1.1.3 Equations of Motion

Derivation of the Equations

Equation 1: s = (u + v)/2 * t

This equation stems from the average speed, which is total distance travelled divided by the total time taken. Under uniform acceleration, the average speed is the midpoint of the initial and final speeds. We can express the average speed as (u + v)/2. Therefore, the distance (s) is computed by multiplying the average speed by time (t).

Equation 2: v = u + at

Derived from the basic definition of acceleration (a change in velocity over time), this equation is rearranged to make the final velocity (v) the subject. It helps calculate an object's final speed after a certain period, given its initial speed and constant acceleration.

Equation 3: s = ut + 1/2 at2

Integrating the second equation over time gives us the third equation of motion. It’s useful for determining the displacement of an object when the final velocity is not known or required.

Equation 4: v2 = u2 + 2as

Eliminating time between the second and third equations yields the fourth equation of motion. This formula relates the initial and final velocities to the acceleration and displacement, a useful tool when the time of motion is not given.

Application of the Equations

Calculating Distance and Displacement

  • Average Velocity Method: The first equation, s = (u + v)/2 * t, is handy when both the initial and final velocities are known, alongside the time of motion.
  • Acceleration and Time Method: The third equation, s = ut + 1/2 at2, is the go-to when the initial velocity, acceleration, and time are available, but the final velocity isn’t needed.

Determining Final Velocity

  • Known Acceleration and Time: Apply the second equation, v = u + at, when you know the initial velocity, acceleration, and time of motion.
  • Known Displacement and Acceleration: Use the fourth equation, v2 = u2 + 2as, in scenarios where the time is unknown, but the displacement and acceleration are known.
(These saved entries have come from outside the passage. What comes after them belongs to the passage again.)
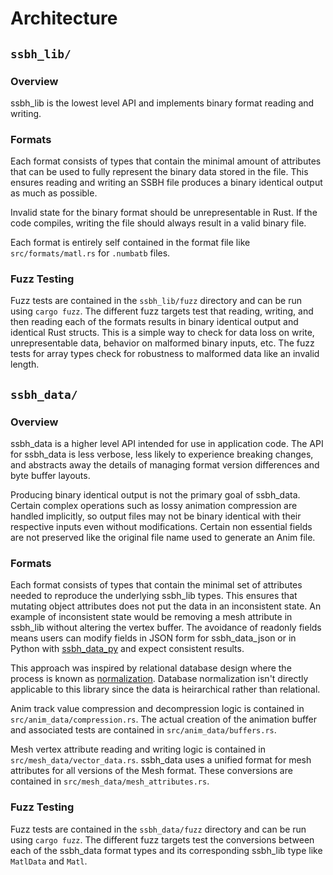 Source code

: # Architecture
## `ssbh_lib/`
### Overview
ssbh_lib is the lowest level API and implements binary format reading and writing. 

### Formats
Each format consists of types that contain the minimal amount of attributes that can be used to fully represent the binary data stored in the file. This ensures reading and writing an SSBH file produces a binary identical output as much as possible. 

Invalid state for the binary format should be unrepresentable in Rust. If the code compiles, writing the file should always result in a valid binary file.

Each format is entirely self contained in the format file like `src/formats/matl.rs` for `.numbatb` files. 

### Fuzz Testing
Fuzz tests are contained in the `ssbh_lib/fuzz` directory and can be run using `cargo fuzz`. The different fuzz targets test that reading, writing, and then reading each of the formats results in binary identical output and identical Rust structs. This is a simple way to check for data loss on write, unrepresentable data, behavior on malformed binary inputs, etc. The fuzz tests for array types check for robustness to malformed data like an invalid length.

## `ssbh_data/`
### Overview
ssbh_data is a higher level API intended for use in application code. The API for ssbh_data is less verbose, less likely to experience breaking changes, and abstracts away the details of managing format version differences and byte buffer layouts. 

Producing binary identical output is not the primary goal of ssbh_data. Certain complex operations such as lossy animation compression are handled implicitly, so output files may not be binary identical with their respective inputs even without modifications. Certain non essential fields are not preserved like the original file name used to generate an Anim file.

### Formats
Each format consists of types that contain the minimal set of attributes needed to reproduce the underlying ssbh_lib types. This ensures that mutating object attributes does not put the data in an inconsistent state. An example of inconsistent state would be removing a mesh attribute in ssbh_lib without altering the vertex buffer. The avoidance of readonly fields means users can modify fields in JSON form for ssbh_data_json or in Python with [ssbh_data_py](https://github.com/ScanMountGoat/ssbh_data_py) and expect consistent results.

This approach was inspired by relational database design where the process is known as [normalization](https://en.wikipedia.org/wiki/Database_normalization). Database normalization isn't directly applicable to this library since the data is heirarchical rather than relational.

Anim track value compression and decompression logic is contained in `src/anim_data/compression.rs`. The actual creation of the animation buffer and associated tests are contained in `src/anim_data/buffers.rs`.

Mesh vertex attribute reading and writing logic is contained in `src/mesh_data/vector_data.rs`. ssbh_data uses a unified format for mesh attributes for all versions of the Mesh format. These conversions are contained in `src/mesh_data/mesh_attributes.rs`.

### Fuzz Testing
Fuzz tests are contained in the `ssbh_data/fuzz` directory and can be run using `cargo fuzz`. The different fuzz targets test the conversions between each of the ssbh_data format types and its corresponding ssbh_lib type like `MatlData` and `Matl`.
Solving Real-World Problems

Example 1

An object starts from rest (u=0) and accelerates at 5 m/s^2 for 3 seconds. Using the second equation:

v = u + at = 0 + (5)(3) = 15 m/s

Example 2

To find the distance covered by the object in example 1, apply the third equation:

s = ut + 1/2 at2 = 0 + 1/2 (5)(3)2 = 22.5 m

Example 3

An object thrown upward with an initial speed of 20 m/s and returning to the starting point can be evaluated with the fourth equation:

v2 = u2 + 2as 0 = (20)2 + 2(-9.8)s s = 20.4 m

Key Points to Remember

  • Identify Known Parameters: Before selecting an equation, list down all known quantities: initial velocity, final velocity, acceleration, time, and distance.
  • Direction of Motion and Acceleration: Assign positive or negative signs based on the direction. For example, in vertical motion, gravity (acceleration) typically acts downwards.
  • Unit Consistency: Ensure that all quantities are in compatible units, usually meters, seconds, and m/s^2, to avoid miscalculations.

Mastering the application of these equations requires consistent practice. The more problems you solve, the more adept you’ll become at identifying which equation to use in varied contexts, enhancing your problem-solving efficiency in kinematics.
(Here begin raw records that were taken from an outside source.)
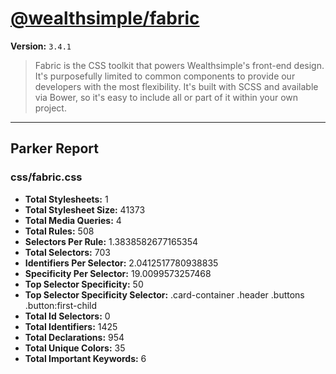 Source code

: # [@wealthsimple/fabric]( http://fabric.wealthsimple.com )

**Version:** `3.4.1`

> Fabric is the CSS toolkit that powers Wealthsimple's front-end design. It's purposefully limited to common components to provide our developers with the most flexibility. It's built with SCSS and available via Bower, so it's easy to include all or part of it within your own project.

* * *

## Parker Report

### css/fabric.css

- **Total Stylesheets:** 1
- **Total Stylesheet Size:** 41373
- **Total Media Queries:** 4
- **Total Rules:** 508
- **Selectors Per Rule:** 1.3838582677165354
- **Total Selectors:** 703
- **Identifiers Per Selector:** 2.0412517780938835
- **Specificity Per Selector:** 19.0099573257468
- **Top Selector Specificity:** 50
- **Top Selector Specificity Selector:** .card-container .header .buttons .button:first-child
- **Total Id Selectors:** 0
- **Total Identifiers:** 1425
- **Total Declarations:** 954
- **Total Unique Colors:** 35
- **Total Important Keywords:** 6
An object in motion with uniform acceleration can have its motion predicted and analysed with these equations. Each equation has its unique application, dependent on the known and required variables. For instance, if the time of motion isn't given, the fourth equation often proves to be the most useful. On the other hand, if the final velocity isn't a required variable, the third equation tends to be the most applicable.

In each instance of their application, carefully consider the given information and what needs to be determined. Always pay attention to the units of measurement and convert them as necessary to ensure consistency. This practice is fundamental to avoid common errors in calculations. The equations of motion are not just theoretical constructs but practical tools that find extensive application in real-world scenarios, from engineering to space science, underscoring their importance and utility.

These equations are your foundational tools for analysing and solving problems involving uniformly accelerated motion. By understanding their derivations and applications, you arm yourself with the mathematical skills to predict various aspects of motion, a skill integral to the study and application of physics.

FAQ

Yes, the equations of motion can be applied to vertical motion scenarios, including the free fall of objects. The only significant modification involves the acceleration due to gravity. In such contexts, the acceleration (a) is replaced by g (9.8 m/s2), taking care to consider the direction of motion. For objects falling downwards, g is positive, and for objects moving upwards, g is negative. Every other application of the equations remains consistent with horizontal motion scenarios.

The initial velocity is crucial as it serves as the starting point for any motion under uniform acceleration. A higher initial velocity means the object starts off faster, impacting subsequent calculations of final velocity, displacement, and time. For instance, in the equation v = u + at, a larger initial velocity results in a higher final velocity for a given acceleration and time. Similarly, in s = ut + 1/2 at2, a larger u leads to increased displacement. Thus, initial velocity directly influences an object's motion parameters under uniform acceleration.

The equations of motion covered in this subtopic are specifically for uniformly accelerated motion, meaning they apply when acceleration is constant. In real-world scenarios where acceleration varies, these equations are not directly applicable. More advanced methods, such as calculus, are employed to account for varying acceleration, allowing for a more dynamic analysis of motion. For IB Physics, the focus remains on uniform acceleration, providing a foundational understanding upon which more complex concepts can be built in higher-level studies.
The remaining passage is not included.